Tools / Audio Transcriber

Audio Transcriber converts spoken audio into accurate text with speaker labels, word-level timestamps, and audio event tagging. It supports 99+ languages with automatic detection, making it suitable for meetings, interviews, podcasts, lectures, and any multi-speaker recordings.

Getting clean, structured transcripts normally requires a separate service and manual cleanup. This tool handles language detection, speaker diarization, timestamp granularity, and non-speech event tagging (laughter, applause, music) in a single call. The output includes both a full transcript string and a per-word array with timing and speaker IDs — ready for subtitles, summaries, or further analysis.

What you can do

Transcribe any audio file from a URL in 99+ languages with automatic language detection
Label different speakers separately (diarization) with or without knowing the speaker count
Get word-level or character-level timestamps for subtitle generation
Tag non-speech audio events like laughter, applause, and background music
Process MP3, WAV, M4A, FLAC, OGG, and other common formats

Who it's for

Podcast producers generating episode transcripts. Journalists and researchers transcribing interviews.
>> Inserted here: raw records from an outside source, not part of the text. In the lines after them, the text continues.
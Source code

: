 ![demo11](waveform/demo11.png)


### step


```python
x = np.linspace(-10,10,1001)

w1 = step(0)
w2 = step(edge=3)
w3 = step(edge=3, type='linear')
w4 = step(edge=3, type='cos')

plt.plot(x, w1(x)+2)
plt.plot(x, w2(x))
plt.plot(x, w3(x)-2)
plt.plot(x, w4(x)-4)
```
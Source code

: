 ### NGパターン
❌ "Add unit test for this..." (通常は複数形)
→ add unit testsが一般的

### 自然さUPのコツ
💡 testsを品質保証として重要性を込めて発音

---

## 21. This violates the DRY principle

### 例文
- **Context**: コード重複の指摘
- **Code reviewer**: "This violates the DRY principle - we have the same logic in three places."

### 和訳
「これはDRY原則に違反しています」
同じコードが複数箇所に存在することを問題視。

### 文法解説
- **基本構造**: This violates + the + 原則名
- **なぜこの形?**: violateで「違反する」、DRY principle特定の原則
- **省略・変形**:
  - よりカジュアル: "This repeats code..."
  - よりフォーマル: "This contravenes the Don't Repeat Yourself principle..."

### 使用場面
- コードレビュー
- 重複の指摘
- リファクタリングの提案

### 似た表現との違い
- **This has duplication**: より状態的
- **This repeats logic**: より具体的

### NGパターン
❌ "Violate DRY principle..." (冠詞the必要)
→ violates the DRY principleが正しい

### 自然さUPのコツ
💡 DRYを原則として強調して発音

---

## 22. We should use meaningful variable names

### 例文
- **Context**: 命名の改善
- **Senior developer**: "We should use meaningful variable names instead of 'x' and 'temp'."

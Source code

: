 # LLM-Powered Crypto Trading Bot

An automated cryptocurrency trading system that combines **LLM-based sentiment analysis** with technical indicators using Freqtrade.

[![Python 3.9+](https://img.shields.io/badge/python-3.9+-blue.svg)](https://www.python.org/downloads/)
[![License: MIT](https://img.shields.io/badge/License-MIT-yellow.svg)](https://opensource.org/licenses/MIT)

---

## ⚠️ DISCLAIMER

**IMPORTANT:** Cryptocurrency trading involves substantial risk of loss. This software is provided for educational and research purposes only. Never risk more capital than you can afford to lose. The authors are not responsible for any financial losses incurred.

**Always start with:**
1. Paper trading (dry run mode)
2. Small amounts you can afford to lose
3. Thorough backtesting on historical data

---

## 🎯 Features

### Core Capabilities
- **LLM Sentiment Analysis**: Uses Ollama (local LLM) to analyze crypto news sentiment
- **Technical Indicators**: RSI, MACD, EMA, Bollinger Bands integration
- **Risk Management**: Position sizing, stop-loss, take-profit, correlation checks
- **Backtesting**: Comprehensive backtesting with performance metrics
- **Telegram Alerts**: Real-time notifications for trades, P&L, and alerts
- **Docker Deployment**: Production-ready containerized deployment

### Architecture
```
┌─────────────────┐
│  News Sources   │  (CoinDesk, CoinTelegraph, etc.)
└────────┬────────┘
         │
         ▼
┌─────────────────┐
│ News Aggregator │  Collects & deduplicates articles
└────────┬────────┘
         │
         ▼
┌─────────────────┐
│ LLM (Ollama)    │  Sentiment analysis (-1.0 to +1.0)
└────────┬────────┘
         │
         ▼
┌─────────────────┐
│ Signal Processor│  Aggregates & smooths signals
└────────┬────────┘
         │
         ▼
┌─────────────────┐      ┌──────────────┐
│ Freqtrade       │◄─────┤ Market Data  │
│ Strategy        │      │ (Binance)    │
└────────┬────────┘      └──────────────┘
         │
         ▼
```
Teams needing meeting notes with speaker attribution. Developers building transcription pipelines or subtitle generation workflows.

How to use it

Call transcribe_audio with the URL of your audio file — language auto-detects if you don't specify
Set diarize: true to get separate speaker labels; add num_speakers if you know the count for better accuracy
Set timestamps_granularity: "word" if you need per-word timing for subtitle generation
Enable tag_audio_events: true to capture laughter, applause, music, and other non-speech sounds

Getting started

For noisy recordings, run the audio through Audio Isolator first for cleaner transcription results. Then call transcribe_audio with the cleaned file URL.